Échec commercial également en Chine, où la marque, comme les géants premium allemands, a subi plusieurs revers ces derniers mois, notamment en raison de la concurrence des constructeurs locaux.
DS marche aussi sur les plates-bandes des marques premium du groupe, comme Alfa Romeo par exemple, et peut-être bientôt Lancia. Ces derniers ayant plus de résonance à l’échelle mondiale que DS, s’il y avait un choix à faire pour éviter la cannibalisation, la direction n’irait certainement pas dans le sens de DS. Surtout que DS a toujours été, en quelque sorte, le « bébé » de Carlos Tavares, lancé en 2014 après la scission avec Citroën, quand le dirigeant portugais a pris la tête de PSA.
Il y a quand même quelques motifs d’espoir chez DS, avec le lancement d’un nouveau modèle électrique haut de gamme appelé N°8, reposant sur les bases d’un Peugeot e-3008 et avec 750 km d’autonomie. Un produit cher qui ne devrait pas faire beaucoup de volume, cet objectif étant réservé à une hypothétique DS 3 façon citadine, comme à sa grande époque, qui pourrait arriver en 2027 ou en 2028.

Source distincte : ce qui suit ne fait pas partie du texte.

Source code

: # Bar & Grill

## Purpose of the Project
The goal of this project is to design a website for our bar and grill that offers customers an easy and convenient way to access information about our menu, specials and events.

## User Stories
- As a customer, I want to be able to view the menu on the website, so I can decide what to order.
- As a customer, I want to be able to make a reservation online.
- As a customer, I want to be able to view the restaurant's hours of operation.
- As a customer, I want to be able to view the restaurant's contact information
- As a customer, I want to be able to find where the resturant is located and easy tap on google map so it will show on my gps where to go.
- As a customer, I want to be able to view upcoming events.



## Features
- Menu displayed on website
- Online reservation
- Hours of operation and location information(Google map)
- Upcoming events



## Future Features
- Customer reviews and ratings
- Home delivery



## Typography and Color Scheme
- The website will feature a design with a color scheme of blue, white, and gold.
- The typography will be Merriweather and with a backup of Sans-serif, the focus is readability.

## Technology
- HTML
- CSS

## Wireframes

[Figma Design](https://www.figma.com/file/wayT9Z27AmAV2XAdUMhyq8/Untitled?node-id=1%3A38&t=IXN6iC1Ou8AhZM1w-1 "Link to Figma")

L’ombre chinoise plane au-dessus de Stellantis
Comme vous n’êtes pas sans le savoir, le constructeur chinois Leapmotor est un peu devenu la quinzième marque de Stellantis en Europe, le groupe se chargeant de sa distribution. Un premier pas envers les Chinois, qui ont déjà manifesté un intérêt pour des marques de chez Stellantis.
Carlos Tavares admettait ainsi avoir reçu des offres de constructeurs chinois concernant les griffes françaises, à savoir Peugeot, Citroën et DS, comme il l’avait annoncé dans une interview à Challenges récemment. « Par principe, on n’exclut jamais rien », déclarait-il d’ailleurs dans cette interview, laissant planer le doute sur les intentions du groupe vis-à-vis du trio français.
Nous n’en sommes évidemment pas encore là, surtout avec la démission de Carlos Tavares récemment, une démission sur fond de désaccord avec les actionnaires, une démission qui pourrait rebattre bien des cartes à court et moyen terme.
En attendant, le navire Stellantis n’est pas encore en pleine tempête, mais les eaux ne sont pas aussi calmes qu’auparavant. Et sans vrai capitaine, difficile de voir une éclaircie avant plusieurs mois, voire même plusieurs années.